Cyril’s & Clay Pigeon Winery is open for dinner Tuesday through Saturday. This summer they will be releasing five new wines, and will host a summer concert series.

Critter Pierce


Critter Pierce is the costume designer of the TNT network show The Librarians, which first aired in 2014.

We chatted recently in a Portland coffee house­­––

Pierce’s enthusiasm for her craft is magnetic. Having navigated herself across the television and film industry for the past 15 years, she has a lot to be proud of. She laughs when I compliment her, and tells me about The Librarians recent wrap on Season 2. “The first season, we were just getting to know all of the characters, and developing them, and in the second season, I was able to dive deeper and create more dimension within the characters. It was a really collaborative and rewarding season for the cast and crew.”

Growing up in Miami, Fla., Pierce taught herself to sew at an early age. She created outfits for her dolls, and experimented on an old sewing machine that had been gifted to her mother as a wedding present. Later, she would sew dresses for her high school formals––going to a college prep school ensured that there were many. “There weren’t very many liberal arts classes offered, but there was Home-Ec––we of course had to learn to cook and sew.”

It wasn’t until a co-worker suggested that she try out costume design that she made the decision to enroll in the theater department at the University of Florida. “You would think that fashion design and costume design go hand-in-hand, but they don’t. Costume design, for me, is an entirely different thing.”

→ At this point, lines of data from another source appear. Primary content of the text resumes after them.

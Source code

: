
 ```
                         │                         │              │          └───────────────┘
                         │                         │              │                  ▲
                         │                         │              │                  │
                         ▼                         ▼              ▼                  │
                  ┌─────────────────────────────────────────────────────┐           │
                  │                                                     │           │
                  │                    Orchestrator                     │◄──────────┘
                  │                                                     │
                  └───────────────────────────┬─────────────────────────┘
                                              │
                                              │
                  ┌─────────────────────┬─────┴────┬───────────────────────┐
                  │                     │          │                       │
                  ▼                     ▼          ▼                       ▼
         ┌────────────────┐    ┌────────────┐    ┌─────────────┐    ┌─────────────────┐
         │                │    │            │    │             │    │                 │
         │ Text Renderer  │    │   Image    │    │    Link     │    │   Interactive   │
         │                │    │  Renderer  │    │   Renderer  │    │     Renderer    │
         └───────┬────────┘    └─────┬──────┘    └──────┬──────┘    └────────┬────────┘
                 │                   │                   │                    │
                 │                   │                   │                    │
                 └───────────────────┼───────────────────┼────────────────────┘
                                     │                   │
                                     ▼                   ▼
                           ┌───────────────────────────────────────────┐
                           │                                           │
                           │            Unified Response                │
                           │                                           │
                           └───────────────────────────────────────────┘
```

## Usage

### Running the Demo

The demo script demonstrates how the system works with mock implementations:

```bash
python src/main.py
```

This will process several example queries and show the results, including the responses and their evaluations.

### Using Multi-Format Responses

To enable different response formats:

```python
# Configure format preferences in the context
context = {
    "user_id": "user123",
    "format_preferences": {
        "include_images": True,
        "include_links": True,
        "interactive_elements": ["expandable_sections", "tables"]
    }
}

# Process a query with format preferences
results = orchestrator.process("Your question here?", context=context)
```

As Critter fidgets with the bangles on her arms and takes another sip of coffee, I listen to her explain her design process, and how she dives into the characters she develops. She not only looks at what clothing says about a person, but how that clothing embodies their personality and nature. Critter pauses for a moment, after I ask about her favorite part of the design process, and then breaks into a wide grin. “I am especially interested in how a person wears their clothes, and how they are worn in. Like a hat that you can tell is worn everyday, as well as how it is worn. If you look closely you can tell where it is taken on and off, because of the oil spot left from the fingers. I like to pay attention to the sweat rings that may be on the brim, and the grime that might be built up—the aging of clothing, or aging in general.” She looks around and points out a wall in the distance, and the patina built up from years of wear and tear.

Her attention to detail is remarkable. I can feel my own perspective on clothing changing almost instantaneously. All the sudden, I, too, notice the faded fedora, and not just for what it is, or who is wearing it, but the details of its wear. I look at what Critter is wearing. The colors are bright; her skirt is bouncy and her jewelry bold. I ask her about her personal style, and she doesn’t hesitate to say, “I try not to take anything too seriously, and to be really playful with my clothing. I really like things that make noise so that I can hear my own movement. Like, if I have buckles on my shoes and they are a little loose, and you can hear them jingle with every step, I love that.”

The safety pin in her ear and her pink nail polish juxtapose old-school punk with girly tradition. I look down at my nails and I have the sudden urge to chip the polish, and cut my hair. Critter’s unabashed style has me wondering if I have been suppressing my true self these past 10 years. After a few more minutes discussing Portland fashion, and watching passers-by, we say our goodbyes.

A week later, I pick up the photos I took at our meeting. Upon glancing at the negatives, I again grow nostalgic. I realize that this feeling, this je ne sais quoi moment, is due to Critter. Completely unassuming and transparently passionate, she pours life into everyday fashion, and creates costumes that tell a story.

I put down the photos, put on my headphones and blast the Ramones.